Once the line with "- 🧹 Committed" is found in the entries below, repeat it and each following line exactly, up to and including the line with "- 🌍 Strong background". Add no other lines.

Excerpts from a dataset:
━━━━━━
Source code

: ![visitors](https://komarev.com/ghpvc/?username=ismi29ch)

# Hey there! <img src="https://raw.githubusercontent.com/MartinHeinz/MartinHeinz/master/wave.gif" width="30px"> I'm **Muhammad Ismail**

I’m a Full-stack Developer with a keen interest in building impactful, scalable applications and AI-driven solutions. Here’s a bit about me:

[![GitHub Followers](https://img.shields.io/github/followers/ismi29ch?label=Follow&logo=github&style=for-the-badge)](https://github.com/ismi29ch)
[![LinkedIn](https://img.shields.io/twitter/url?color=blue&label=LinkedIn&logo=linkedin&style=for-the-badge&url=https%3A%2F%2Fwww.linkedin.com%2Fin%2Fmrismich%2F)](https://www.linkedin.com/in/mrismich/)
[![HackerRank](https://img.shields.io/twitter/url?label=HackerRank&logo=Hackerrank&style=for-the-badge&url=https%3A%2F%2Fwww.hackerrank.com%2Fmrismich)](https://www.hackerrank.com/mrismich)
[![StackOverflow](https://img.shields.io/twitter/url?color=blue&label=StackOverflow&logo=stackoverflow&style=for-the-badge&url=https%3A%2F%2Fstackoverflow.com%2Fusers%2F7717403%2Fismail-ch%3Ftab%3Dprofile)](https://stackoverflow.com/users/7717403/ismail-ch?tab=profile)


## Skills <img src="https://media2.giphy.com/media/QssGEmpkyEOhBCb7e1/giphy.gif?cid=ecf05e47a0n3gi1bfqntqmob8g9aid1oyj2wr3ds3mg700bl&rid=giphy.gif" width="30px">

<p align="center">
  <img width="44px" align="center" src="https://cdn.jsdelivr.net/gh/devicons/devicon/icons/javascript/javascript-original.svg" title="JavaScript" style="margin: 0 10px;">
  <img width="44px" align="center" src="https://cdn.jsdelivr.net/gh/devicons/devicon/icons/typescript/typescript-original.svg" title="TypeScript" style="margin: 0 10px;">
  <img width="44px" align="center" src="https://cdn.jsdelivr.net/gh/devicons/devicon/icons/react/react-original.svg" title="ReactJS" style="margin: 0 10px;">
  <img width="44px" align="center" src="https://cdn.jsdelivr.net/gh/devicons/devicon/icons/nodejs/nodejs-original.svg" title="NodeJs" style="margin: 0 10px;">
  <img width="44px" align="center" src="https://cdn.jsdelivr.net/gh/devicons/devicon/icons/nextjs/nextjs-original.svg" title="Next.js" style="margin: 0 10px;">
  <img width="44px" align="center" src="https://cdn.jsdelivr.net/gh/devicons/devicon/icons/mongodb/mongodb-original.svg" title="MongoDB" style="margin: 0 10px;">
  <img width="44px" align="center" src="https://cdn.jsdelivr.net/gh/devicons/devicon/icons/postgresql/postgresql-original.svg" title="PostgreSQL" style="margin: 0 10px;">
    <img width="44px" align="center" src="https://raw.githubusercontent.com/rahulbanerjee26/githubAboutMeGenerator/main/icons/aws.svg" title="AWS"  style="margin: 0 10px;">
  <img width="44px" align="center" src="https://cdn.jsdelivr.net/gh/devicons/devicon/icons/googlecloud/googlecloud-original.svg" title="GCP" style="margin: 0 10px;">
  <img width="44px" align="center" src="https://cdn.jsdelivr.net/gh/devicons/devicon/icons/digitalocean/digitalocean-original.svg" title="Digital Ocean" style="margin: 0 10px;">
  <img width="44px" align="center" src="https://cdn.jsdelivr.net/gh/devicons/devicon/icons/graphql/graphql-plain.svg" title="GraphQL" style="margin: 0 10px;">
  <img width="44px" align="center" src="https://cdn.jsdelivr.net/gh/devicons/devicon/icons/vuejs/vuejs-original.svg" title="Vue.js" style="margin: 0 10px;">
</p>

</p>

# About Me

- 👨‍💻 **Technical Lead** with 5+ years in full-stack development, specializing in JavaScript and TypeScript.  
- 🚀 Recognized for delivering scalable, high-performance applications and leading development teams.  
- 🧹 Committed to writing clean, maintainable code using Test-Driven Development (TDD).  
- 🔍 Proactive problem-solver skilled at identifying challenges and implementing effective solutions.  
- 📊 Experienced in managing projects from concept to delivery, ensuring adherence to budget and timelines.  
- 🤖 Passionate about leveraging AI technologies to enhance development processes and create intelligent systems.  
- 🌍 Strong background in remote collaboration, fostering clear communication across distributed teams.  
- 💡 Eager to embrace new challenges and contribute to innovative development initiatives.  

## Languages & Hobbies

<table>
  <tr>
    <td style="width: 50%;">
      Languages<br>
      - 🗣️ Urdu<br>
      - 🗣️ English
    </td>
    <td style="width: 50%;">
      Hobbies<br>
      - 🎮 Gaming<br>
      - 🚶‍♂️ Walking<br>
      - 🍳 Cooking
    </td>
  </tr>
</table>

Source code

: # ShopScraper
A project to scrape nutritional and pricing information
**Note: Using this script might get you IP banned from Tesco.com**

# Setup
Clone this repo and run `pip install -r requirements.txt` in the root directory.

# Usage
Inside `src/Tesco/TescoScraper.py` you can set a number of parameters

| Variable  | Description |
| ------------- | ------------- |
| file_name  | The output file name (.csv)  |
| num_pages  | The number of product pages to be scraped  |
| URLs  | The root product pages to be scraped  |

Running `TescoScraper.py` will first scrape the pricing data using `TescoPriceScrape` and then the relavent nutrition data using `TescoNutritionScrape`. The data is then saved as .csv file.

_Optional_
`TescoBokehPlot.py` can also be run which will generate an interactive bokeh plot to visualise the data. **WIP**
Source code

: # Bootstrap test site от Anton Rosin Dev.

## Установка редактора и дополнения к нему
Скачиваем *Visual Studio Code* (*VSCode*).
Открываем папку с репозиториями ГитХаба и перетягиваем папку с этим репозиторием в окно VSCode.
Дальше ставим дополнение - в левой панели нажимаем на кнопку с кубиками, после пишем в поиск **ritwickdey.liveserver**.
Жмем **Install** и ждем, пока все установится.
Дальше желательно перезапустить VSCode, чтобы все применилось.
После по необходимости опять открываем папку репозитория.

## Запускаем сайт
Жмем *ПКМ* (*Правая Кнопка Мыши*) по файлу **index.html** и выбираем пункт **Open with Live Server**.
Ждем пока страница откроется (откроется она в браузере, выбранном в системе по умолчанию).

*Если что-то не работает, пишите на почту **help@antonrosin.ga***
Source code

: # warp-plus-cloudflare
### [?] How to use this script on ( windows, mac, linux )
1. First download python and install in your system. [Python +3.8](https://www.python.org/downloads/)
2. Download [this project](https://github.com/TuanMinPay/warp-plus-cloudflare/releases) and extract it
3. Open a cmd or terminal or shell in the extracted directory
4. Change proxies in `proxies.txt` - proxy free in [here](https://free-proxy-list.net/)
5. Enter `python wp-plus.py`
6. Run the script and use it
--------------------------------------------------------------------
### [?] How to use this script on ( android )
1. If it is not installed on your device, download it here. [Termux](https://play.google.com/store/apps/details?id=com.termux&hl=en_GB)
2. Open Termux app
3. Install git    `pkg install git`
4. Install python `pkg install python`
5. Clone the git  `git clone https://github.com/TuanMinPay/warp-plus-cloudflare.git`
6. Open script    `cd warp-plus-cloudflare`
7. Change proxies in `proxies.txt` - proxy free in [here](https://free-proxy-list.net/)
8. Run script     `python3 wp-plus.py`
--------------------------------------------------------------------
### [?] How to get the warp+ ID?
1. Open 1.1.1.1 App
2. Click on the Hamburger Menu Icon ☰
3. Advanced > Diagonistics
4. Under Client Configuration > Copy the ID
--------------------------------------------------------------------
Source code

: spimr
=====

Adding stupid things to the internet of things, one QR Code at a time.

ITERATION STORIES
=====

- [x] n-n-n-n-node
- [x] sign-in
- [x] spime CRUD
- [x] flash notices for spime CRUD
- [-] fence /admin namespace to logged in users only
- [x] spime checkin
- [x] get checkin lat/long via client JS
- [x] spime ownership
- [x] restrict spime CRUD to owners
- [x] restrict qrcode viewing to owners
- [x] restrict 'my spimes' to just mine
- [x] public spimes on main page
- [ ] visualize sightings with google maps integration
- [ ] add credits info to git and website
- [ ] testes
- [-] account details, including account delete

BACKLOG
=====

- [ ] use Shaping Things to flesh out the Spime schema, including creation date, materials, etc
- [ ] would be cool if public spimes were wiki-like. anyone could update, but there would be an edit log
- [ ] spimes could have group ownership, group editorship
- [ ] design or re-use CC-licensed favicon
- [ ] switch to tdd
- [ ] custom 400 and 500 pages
━━━━━━
**REPLY**
- 🧹 Committed to writing clean, maintainable code using Test-Driven Development (TDD).  
- 🔍 Proactive problem-solver skilled at identifying challenges and implementing effective solutions.  
- 📊 Experienced in managing projects from concept to delivery, ensuring adherence to budget and timelines.  
- 🤖 Passionate about leveraging AI technologies to enhance development processes and create intelligent systems.  
- 🌍 Strong background in remote collaboration, fostering clear communication across distributed teams.  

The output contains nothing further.